In just twelve months, we saw shocking revelations about Hamas’s penetration of the UN Relief and Works Agency (UNRWA) in the Gaza Strip; we learned of a Hamas takeover of the UNRWA branch in Lebanon; we watched the Security Council make minimal interventions on behalf of Israeli hostages while making outsized demands to protect Palestinians (and failing to act against Iranian aggression from Yemen, Syria, and elsewhere); we read the International Court of Justice’s unconscionable advisory opinion with its demand that Israel withdraw immediately from Gaza, the West Bank, and East Jerusalem, including the Old City; we heard the Human Rights Council condemn Israel’s highly discriminate “pager-attack” on Hezbollah terrorists; and we listened to Iranian President Masoud Pezeshkian address the General Assembly and say—unironically and with a straight face—that Iran hopes to “play an effective and constructive role in the evolving global order.”

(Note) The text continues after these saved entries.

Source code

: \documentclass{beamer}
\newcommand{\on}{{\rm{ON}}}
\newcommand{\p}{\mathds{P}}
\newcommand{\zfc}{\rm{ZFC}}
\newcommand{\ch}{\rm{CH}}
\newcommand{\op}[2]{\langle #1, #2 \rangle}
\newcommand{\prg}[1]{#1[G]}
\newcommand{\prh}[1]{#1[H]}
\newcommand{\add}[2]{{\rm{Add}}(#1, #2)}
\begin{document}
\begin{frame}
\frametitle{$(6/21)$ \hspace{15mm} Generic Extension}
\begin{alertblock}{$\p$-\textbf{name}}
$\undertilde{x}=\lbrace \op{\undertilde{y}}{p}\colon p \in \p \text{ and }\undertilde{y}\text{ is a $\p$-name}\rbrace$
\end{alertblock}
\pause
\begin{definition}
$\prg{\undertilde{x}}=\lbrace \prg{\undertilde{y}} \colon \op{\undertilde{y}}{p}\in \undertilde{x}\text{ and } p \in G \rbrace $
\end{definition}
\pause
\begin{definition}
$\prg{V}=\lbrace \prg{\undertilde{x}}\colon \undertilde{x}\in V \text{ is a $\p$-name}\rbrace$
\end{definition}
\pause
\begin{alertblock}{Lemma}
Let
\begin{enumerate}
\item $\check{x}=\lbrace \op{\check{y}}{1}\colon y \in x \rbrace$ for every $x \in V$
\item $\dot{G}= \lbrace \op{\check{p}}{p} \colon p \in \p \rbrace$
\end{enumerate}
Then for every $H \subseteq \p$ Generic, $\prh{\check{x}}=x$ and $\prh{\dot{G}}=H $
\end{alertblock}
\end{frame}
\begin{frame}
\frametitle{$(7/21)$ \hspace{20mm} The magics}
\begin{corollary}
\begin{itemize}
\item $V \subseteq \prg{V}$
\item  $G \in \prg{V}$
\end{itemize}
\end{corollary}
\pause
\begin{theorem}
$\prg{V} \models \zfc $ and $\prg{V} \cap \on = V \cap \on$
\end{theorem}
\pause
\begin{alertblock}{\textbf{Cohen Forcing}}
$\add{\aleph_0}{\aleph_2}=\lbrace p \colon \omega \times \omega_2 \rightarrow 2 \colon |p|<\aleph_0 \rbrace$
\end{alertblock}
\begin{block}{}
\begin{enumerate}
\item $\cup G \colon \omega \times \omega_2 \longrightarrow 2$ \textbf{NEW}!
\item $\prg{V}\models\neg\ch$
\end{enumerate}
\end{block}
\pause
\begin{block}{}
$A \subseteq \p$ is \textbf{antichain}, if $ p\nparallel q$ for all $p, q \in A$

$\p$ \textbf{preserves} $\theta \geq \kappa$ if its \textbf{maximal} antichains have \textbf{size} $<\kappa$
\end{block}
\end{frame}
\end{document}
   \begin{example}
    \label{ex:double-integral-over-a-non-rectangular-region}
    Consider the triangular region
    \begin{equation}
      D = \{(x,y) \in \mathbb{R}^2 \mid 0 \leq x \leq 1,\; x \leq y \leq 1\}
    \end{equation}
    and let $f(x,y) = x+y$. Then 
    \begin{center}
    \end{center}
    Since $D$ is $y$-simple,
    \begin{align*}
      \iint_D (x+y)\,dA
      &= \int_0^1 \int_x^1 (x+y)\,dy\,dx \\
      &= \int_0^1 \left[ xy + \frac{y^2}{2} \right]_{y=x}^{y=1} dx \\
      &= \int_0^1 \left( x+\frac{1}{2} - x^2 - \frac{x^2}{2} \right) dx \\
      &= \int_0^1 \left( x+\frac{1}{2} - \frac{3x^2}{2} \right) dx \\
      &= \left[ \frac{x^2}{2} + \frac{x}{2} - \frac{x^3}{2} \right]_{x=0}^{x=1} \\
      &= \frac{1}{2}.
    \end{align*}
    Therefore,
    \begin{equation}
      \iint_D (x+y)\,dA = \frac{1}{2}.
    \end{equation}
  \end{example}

More glaring than all this, however, is the UN’s total failure to prevent the war now raging between Israel and Iran’s proxies in Lebanon. After the last Hezbollah-instigated war in 2006, the Security Council issued Resolution 1701 calling for the total disarmament of the Iranian militia; yet neither the Security Council, its UNIFIL mission to Lebanon, nor the Lebanese government have been willing to enforce the resolution, giving the Islamic Republic of Iran two decades to rebuild its terrorist army on Israel’s northern border. 

Israelis have endured daily attacks from Hezbollah for a year while fending off Hamas in the south, with nary a peep from the Security Council. Now that the IDF is striking back, however, UN Secretary-General Antonio Gutierres is suddenly crying that “Hell is breaking loose in Lebanon” and urging “leaders to resume a meaningful dialogue.” (His one-sided screeds just got him banned from Israel.) Over at the Middle East Forum, Michael Rubin retorts, “If the UN and Lebanon will not dismantle Hezbollah’s network of arms, then Israel will have no choice but to do the job.”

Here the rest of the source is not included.